# I am in so much trouble right now...



## zadiac (5/4/15)

My 4 port charger just gave up (Efest Lux 4 - won't buy that again) and I'm left with a few charged batteries and no way to charge them. I'm living a vaper's nightmare!

Reactions: Like 1 | Can relate 1


----------



## johan (5/4/15)

Geez what a bummer @zadiac, pity you so far from PTA.


----------



## Andre (5/4/15)

I can imagine. Why I have a 2 slot as backup, but Koringberg is a bit far to come to your rescue. Hope you get sorted bro.


----------



## Derick (5/4/15)

Camping and outdoors stores usually carry Li-ion chargers for flashlight 18650's - you can try them if there is one in your area

Reactions: Like 3 | Thanks 1


----------



## zadiac (5/4/15)

Andre said:


> I can imagine. Why I have a 2 slot as backup, but Koringberg is a bit far to come to your rescue. Hope you get sorted bro.



I have one, but lend it to a mate and he's now in Doha until end next week 
Trying to get hold of him. Maybe he left it at his home and his mom can open the house for me to get it. Cross your fingers...lol



Derick said:


> Camping and outdoors stores usually carry Li-ion chargers for flashlight 18650's - you can try them if there is one in your area



50km drive for me and they're probably closed due to holiday weekend. Looks like I'm gonna have to rough it.
Ordered one from Melinda, but she can only ship on Tuesday. So prob will get on Wednesday. Batteries will be long gone by then


...hang on.....will be back...

Edit: I have one of those 18650 flashlights with built-in charger, but I usually charged it's battery in my Lux.
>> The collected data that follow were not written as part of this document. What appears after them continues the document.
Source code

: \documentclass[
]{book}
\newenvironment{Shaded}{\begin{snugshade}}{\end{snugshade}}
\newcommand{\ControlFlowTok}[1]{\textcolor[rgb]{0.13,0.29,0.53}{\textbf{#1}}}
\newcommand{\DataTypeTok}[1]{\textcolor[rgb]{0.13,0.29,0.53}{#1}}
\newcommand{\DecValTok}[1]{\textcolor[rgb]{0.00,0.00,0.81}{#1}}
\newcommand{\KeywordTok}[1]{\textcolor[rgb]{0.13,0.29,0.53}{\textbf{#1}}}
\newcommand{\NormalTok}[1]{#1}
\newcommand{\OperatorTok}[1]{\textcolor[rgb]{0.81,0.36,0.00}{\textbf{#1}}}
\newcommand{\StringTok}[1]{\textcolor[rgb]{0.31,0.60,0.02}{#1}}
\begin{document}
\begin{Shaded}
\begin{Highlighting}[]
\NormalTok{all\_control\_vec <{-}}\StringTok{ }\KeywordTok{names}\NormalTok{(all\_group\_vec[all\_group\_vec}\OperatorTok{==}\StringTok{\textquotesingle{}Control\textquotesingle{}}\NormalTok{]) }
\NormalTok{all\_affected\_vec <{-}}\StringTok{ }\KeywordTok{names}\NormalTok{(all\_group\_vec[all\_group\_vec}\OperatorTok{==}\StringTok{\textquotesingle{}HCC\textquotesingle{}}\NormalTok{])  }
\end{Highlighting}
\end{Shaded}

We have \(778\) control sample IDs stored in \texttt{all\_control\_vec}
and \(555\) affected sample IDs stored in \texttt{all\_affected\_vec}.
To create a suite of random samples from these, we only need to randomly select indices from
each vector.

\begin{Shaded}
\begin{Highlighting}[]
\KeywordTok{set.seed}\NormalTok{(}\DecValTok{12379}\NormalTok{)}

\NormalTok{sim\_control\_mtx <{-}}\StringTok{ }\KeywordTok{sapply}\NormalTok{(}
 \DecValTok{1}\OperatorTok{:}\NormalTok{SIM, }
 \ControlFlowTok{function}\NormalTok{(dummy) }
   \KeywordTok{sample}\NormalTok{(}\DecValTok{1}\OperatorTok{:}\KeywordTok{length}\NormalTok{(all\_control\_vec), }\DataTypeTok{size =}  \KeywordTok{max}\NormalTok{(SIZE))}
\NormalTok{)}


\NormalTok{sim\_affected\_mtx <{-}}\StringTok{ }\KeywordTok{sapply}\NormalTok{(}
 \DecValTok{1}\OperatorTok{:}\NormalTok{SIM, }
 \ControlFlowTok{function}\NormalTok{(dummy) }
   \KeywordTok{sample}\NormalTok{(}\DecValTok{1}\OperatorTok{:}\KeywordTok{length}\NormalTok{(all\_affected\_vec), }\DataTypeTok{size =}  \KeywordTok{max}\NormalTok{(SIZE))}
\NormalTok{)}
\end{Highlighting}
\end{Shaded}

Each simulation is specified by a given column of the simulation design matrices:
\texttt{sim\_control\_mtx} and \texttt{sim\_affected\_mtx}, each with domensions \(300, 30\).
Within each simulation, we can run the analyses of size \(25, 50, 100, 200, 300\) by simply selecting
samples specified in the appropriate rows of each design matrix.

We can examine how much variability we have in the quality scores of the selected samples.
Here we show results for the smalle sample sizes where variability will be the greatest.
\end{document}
Now to find it's charging chord...lol


----------



## Derick (5/4/15)

zadiac said:


> Edit: I have one of those 18650 flashlights with built-in charger, but I usually charged it's battery in my Lux. Now to find it's charging chord...lol


Hope you get sorted

Reactions: Thanks 1


----------



## Rob Fisher (5/4/15)

This is a nightmare... that's why I have a 4 port charger spare always standing by... I use it when I travel and leave my other one at home...

Durban also a dash far to help!


----------



## zadiac (5/4/15)

Got my friend on the line and he says the charger is at home as he's using his Smok's built in charger now. Will go fetch it tomorrow at his place. His mom's got the keys. Sigh.....relief.
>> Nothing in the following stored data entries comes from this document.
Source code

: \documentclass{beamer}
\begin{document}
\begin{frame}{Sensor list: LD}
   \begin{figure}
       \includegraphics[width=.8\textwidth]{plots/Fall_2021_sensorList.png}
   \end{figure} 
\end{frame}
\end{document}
Reactions: Like 3 | Winner 5


----------



## Rudi (5/4/15)

Happy for your sake! thats why i created a mobile Vape survival kit due to me being a train driver and not always having the luxuary of being close to home/civilization for that matter... you just prioritized mmy thinking on getting thid kit fully equiped!

Reactions: Like 1


----------



## zadiac (5/4/15)

I'm going to get 2 separate 2 port chargers instead of one 4 port charger. That way, if this happens again, then at least I'll have a spare.

Reactions: Like 1 | Agree 1


----------



## John (5/4/15)

zadiac said:


> I'm going to get 2 separate 2 port chargers instead of one 4 port charger. That way, if this happens again, then at least I'll have a spare.


Recommend the Nitecore D2, it's awesome!


----------



## zadiac (5/4/15)

John said:


> Recommend the Nitecore D2, it's awesome!



Already ordered one from SkyBleu. Will order another later.

Reactions: Like 1


----------



## Alex (5/4/15)

I have 2 x 2port chargers, you know.. for when one of them bites the dust. One of them is the round Olight. This thing is amazing.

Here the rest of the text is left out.